## Assignment
Show every line in the entries below where the word "that" appears.

## Records shown
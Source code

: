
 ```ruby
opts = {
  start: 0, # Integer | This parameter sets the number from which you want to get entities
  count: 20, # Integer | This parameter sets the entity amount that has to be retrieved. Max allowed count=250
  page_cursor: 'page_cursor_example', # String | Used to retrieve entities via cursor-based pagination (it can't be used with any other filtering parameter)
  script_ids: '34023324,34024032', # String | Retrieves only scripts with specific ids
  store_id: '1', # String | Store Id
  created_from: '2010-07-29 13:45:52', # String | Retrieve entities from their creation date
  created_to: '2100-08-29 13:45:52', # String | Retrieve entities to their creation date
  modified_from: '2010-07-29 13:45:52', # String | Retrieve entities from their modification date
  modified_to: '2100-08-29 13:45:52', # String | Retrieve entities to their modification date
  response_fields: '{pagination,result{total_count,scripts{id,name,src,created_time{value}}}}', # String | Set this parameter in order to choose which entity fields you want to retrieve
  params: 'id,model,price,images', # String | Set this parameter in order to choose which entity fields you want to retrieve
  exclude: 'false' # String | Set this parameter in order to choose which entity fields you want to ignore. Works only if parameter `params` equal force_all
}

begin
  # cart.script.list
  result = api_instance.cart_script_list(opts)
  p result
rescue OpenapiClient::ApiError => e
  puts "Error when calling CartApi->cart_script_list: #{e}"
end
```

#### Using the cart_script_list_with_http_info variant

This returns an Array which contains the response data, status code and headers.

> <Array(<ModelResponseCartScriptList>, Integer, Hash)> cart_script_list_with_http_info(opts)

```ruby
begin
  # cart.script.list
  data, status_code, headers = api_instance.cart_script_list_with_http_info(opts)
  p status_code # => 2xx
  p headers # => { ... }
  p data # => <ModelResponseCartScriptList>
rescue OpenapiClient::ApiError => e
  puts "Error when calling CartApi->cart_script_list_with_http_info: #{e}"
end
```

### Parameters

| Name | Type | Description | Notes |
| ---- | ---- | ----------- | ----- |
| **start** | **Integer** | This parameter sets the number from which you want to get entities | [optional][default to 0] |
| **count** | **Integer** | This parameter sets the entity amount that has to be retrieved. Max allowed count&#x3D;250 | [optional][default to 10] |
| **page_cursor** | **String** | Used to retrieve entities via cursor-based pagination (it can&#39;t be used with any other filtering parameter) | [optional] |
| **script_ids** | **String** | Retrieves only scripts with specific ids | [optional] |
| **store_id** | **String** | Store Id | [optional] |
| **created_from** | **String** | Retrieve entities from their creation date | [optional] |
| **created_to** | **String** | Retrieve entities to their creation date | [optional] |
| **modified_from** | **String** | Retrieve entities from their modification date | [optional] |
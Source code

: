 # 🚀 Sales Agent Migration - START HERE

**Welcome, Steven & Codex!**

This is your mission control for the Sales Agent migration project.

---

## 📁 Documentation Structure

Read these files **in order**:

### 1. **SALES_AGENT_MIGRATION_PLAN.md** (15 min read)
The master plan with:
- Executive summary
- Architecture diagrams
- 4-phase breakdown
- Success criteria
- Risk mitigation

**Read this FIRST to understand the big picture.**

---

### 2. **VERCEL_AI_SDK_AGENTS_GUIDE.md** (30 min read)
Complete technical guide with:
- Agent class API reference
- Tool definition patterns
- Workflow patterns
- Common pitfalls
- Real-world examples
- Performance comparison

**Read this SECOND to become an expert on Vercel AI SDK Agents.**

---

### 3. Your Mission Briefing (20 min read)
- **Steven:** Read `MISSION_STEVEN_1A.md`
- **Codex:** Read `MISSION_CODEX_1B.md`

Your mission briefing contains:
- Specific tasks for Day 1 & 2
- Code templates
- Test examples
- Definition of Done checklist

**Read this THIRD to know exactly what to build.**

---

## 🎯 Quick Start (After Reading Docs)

## Result of this exercise
  count: 20, # Integer | This parameter sets the entity amount that has to be retrieved. Max allowed count=250
| **count** | **Integer** | This parameter sets the entity amount that has to be retrieved. Max allowed count&#x3D;250 | [optional][default to 10] |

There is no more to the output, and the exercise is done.